- GOAL OF THE EXERCISE -
Exact copies of the records below are required.

- INPUT DATA -
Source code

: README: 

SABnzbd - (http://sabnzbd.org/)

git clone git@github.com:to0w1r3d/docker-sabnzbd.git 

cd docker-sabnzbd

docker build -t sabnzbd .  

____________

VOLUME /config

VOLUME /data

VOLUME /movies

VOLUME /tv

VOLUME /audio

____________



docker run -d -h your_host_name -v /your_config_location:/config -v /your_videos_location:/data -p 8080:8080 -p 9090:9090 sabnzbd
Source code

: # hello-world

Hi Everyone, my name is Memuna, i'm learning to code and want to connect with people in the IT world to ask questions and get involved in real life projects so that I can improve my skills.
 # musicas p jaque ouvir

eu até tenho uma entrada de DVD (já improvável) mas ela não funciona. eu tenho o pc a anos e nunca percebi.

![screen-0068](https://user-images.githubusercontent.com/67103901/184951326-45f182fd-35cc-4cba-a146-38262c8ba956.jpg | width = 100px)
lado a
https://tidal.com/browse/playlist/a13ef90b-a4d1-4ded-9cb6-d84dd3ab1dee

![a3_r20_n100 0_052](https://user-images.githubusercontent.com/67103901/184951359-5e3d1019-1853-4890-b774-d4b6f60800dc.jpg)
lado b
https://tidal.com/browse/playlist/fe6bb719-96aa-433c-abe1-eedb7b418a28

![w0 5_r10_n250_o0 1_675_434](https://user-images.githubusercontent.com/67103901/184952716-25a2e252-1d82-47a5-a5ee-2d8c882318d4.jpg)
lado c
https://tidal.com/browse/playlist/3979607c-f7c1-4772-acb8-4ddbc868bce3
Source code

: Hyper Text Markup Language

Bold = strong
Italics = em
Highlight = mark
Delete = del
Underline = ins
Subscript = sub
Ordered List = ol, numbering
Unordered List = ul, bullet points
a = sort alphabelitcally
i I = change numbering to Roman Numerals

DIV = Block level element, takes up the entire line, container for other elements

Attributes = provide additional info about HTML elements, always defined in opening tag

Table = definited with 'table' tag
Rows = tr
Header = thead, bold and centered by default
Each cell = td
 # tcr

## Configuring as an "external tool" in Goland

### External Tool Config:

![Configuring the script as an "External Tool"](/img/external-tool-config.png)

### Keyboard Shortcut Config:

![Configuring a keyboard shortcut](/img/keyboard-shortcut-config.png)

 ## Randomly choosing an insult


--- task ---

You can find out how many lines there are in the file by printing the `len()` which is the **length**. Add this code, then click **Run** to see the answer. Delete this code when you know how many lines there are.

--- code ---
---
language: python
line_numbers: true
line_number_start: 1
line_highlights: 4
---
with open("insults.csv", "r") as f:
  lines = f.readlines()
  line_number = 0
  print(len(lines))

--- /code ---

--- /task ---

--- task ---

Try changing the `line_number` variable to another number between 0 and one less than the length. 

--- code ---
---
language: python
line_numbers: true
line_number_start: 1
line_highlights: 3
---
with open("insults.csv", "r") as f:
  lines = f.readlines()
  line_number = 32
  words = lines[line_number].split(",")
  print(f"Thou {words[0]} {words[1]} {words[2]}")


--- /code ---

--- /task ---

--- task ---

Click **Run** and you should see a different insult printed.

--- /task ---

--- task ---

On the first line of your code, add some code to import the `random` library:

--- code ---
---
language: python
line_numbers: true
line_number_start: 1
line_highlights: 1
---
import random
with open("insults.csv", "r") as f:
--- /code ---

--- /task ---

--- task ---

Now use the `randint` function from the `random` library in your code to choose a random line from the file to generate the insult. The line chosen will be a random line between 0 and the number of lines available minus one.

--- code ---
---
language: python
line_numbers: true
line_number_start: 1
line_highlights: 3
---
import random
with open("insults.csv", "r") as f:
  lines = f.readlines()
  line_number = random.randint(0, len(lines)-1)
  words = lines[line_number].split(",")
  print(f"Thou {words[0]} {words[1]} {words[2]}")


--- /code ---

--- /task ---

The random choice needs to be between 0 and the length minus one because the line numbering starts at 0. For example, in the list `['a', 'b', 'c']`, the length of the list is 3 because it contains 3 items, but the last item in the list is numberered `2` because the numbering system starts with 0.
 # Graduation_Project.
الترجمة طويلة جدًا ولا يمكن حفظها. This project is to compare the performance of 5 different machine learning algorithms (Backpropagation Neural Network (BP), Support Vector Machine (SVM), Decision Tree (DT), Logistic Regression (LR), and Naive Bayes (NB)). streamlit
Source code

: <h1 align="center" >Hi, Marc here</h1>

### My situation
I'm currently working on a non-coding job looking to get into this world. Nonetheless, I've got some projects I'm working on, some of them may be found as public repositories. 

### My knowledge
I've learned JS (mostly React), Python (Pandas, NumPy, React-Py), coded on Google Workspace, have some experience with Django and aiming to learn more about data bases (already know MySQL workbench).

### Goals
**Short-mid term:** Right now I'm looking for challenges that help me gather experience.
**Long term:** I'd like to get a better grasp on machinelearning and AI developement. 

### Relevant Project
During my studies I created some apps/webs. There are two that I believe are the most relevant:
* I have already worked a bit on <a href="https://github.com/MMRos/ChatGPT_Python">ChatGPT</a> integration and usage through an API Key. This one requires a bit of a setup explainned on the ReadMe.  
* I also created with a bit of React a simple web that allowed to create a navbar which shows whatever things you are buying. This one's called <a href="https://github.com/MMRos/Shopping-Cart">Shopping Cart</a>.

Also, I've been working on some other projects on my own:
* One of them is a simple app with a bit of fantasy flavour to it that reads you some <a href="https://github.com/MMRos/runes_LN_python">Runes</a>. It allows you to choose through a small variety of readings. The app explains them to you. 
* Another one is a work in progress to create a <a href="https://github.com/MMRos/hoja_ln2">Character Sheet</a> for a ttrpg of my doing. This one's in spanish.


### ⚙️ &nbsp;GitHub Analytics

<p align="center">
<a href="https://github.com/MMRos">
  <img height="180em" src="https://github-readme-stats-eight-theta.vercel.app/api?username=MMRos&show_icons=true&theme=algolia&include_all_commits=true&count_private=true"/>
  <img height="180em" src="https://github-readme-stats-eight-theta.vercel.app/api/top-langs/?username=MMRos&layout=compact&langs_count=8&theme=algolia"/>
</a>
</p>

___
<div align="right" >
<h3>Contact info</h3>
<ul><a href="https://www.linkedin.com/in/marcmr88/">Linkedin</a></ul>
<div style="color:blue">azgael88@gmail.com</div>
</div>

- ANSWER TO THE EXERCISE -
Source code

: README: 

SABnzbd - (http://sabnzbd.org/)

git clone git@github.com:to0w1r3d/docker-sabnzbd.git 

cd docker-sabnzbd

docker build -t sabnzbd .  

____________

VOLUME /config

VOLUME /data

VOLUME /movies

VOLUME /tv

VOLUME /audio

____________



docker run -d -h your_host_name -v /your_config_location:/config -v /your_videos_location:/data -p 8080:8080 -p 9090:9090 sabnzbd
Source code

: # hello-world

Hi Everyone, my name is Memuna, i'm learning to code and want to connect with people in the IT world to ask questions and get involved in real life projects so that I can improve my skills.
 # musicas p jaque ouvir

eu até tenho uma entrada de DVD (já improvável) mas ela não funciona. eu tenho o pc a anos e nunca percebi.

![screen-0068](https://user-images.githubusercontent.com/67103901/184951326-45f182fd-35cc-4cba-a146-38262c8ba956.jpg | width = 100px)
lado a
https://tidal.com/browse/playlist/a13ef90b-a4d1-4ded-9cb6-d84dd3ab1dee

![a3_r20_n100 0_052](https://user-images.githubusercontent.com/67103901/184951359-5e3d1019-1853-4890-b774-d4b6f60800dc.jpg)
lado b
https://tidal.com/browse/playlist/fe6bb719-96aa-433c-abe1-eedb7b418a28

![w0 5_r10_n250_o0 1_675_434](https://user-images.githubusercontent.com/67103901/184952716-25a2e252-1d82-47a5-a5ee-2d8c882318d4.jpg)
lado c
https://tidal.com/browse/playlist/3979607c-f7c1-4772-acb8-4ddbc868bce3
Source code

: Hyper Text Markup Language

Bold = strong
Italics = em
Highlight = mark
Delete = del
Underline = ins
Subscript = sub
Ordered List = ol, numbering
Unordered List = ul, bullet points
a = sort alphabelitcally
i I = change numbering to Roman Numerals

DIV = Block level element, takes up the entire line, container for other elements

Attributes = provide additional info about HTML elements, always defined in opening tag

Table = definited with 'table' tag
Rows = tr
Header = thead, bold and centered by default
Each cell = td
 # tcr

## Configuring as an "external tool" in Goland

### External Tool Config:

![Configuring the script as an "External Tool"](/img/external-tool-config.png)

### Keyboard Shortcut Config:

![Configuring a keyboard shortcut](/img/keyboard-shortcut-config.png)

 ## Randomly choosing an insult


--- task ---

You can find out how many lines there are in the file by printing the `len()` which is the **length**. Add this code, then click **Run** to see the answer. Delete this code when you know how many lines there are.

--- code ---
---
language: python
line_numbers: true
line_number_start: 1
line_highlights: 4
---
with open("insults.csv", "r") as f:
  lines = f.readlines()
  line_number = 0
  print(len(lines))

--- /code ---

--- /task ---

--- task ---

Try changing the `line_number` variable to another number between 0 and one less than the length. 

--- code ---
---
language: python
line_numbers: true
line_number_start: 1
line_highlights: 3
---
with open("insults.csv", "r") as f:
  lines = f.readlines()
  line_number = 32
  words = lines[line_number].split(",")
  print(f"Thou {words[0]} {words[1]} {words[2]}")


--- /code ---

--- /task ---

--- task ---

Click **Run** and you should see a different insult printed.

--- /task ---

--- task ---

On the first line of your code, add some code to import the `random` library:

--- code ---
---
language: python
line_numbers: true
line_number_start: 1
line_highlights: 1
---
import random
with open("insults.csv", "r") as f:
--- /code ---

--- /task ---

--- task ---

Now use the `randint` function from the `random` library in your code to choose a random line from the file to generate the insult. The line chosen will be a random line between 0 and the number of lines available minus one.

--- code ---
---
language: python
line_numbers: true
line_number_start: 1
line_highlights: 3
---
import random
with open("insults.csv", "r") as f:
  lines = f.readlines()
  line_number = random.randint(0, len(lines)-1)
  words = lines[line_number].split(",")
  print(f"Thou {words[0]} {words[1]} {words[2]}")


--- /code ---

--- /task ---

The random choice needs to be between 0 and the length minus one because the line numbering starts at 0. For example, in the list `['a', 'b', 'c']`, the length of the list is 3 because it contains 3 items, but the last item in the list is numberered `2` because the numbering system starts with 0.
 # Graduation_Project.
الترجمة طويلة جدًا ولا يمكن حفظها. This project is to compare the performance of 5 different machine learning algorithms (Backpropagation Neural Network (BP), Support Vector Machine (SVM), Decision Tree (DT), Logistic Regression (LR), and Naive Bayes (NB)). streamlit
Source code

: <h1 align="center" >Hi, Marc here</h1>

### My situation
I'm currently working on a non-coding job looking to get into this world. Nonetheless, I've got some projects I'm working on, some of them may be found as public repositories. 

### My knowledge
I've learned JS (mostly React), Python (Pandas, NumPy, React-Py), coded on Google Workspace, have some experience with Django and aiming to learn more about data bases (already know MySQL workbench).

### Goals
**Short-mid term:** Right now I'm looking for challenges that help me gather experience.
**Long term:** I'd like to get a better grasp on machinelearning and AI developement. 

### Relevant Project
During my studies I created some apps/webs. There are two that I believe are the most relevant:
* I have already worked a bit on <a href="https://github.com/MMRos/ChatGPT_Python">ChatGPT</a> integration and usage through an API Key. This one requires a bit of a setup explainned on the ReadMe.  
* I also created with a bit of React a simple web that allowed to create a navbar which shows whatever things you are buying. This one's called <a href="https://github.com/MMRos/Shopping-Cart">Shopping Cart</a>.

Also, I've been working on some other projects on my own:
* One of them is a simple app with a bit of fantasy flavour to it that reads you some <a href="https://github.com/MMRos/runes_LN_python">Runes</a>. It allows you to choose through a small variety of readings. The app explains them to you. 
* Another one is a work in progress to create a <a href="https://github.com/MMRos/hoja_ln2">Character Sheet</a> for a ttrpg of my doing. This one's in spanish.


### ⚙️ &nbsp;GitHub Analytics

<p align="center">
<a href="https://github.com/MMRos">
  <img height="180em" src="https://github-readme-stats-eight-theta.vercel.app/api?username=MMRos&show_icons=true&theme=algolia&include_all_commits=true&count_private=true"/>
  <img height="180em" src="https://github-readme-stats-eight-theta.vercel.app/api/top-langs/?username=MMRos&layout=compact&langs_count=8&theme=algolia"/>
</a>
</p>

___
<div align="right" >
<h3>Contact info</h3>
<ul><a href="https://www.linkedin.com/in/marcmr88/">Linkedin</a></ul>
<div style="color:blue">azgael88@gmail.com</div>
</div>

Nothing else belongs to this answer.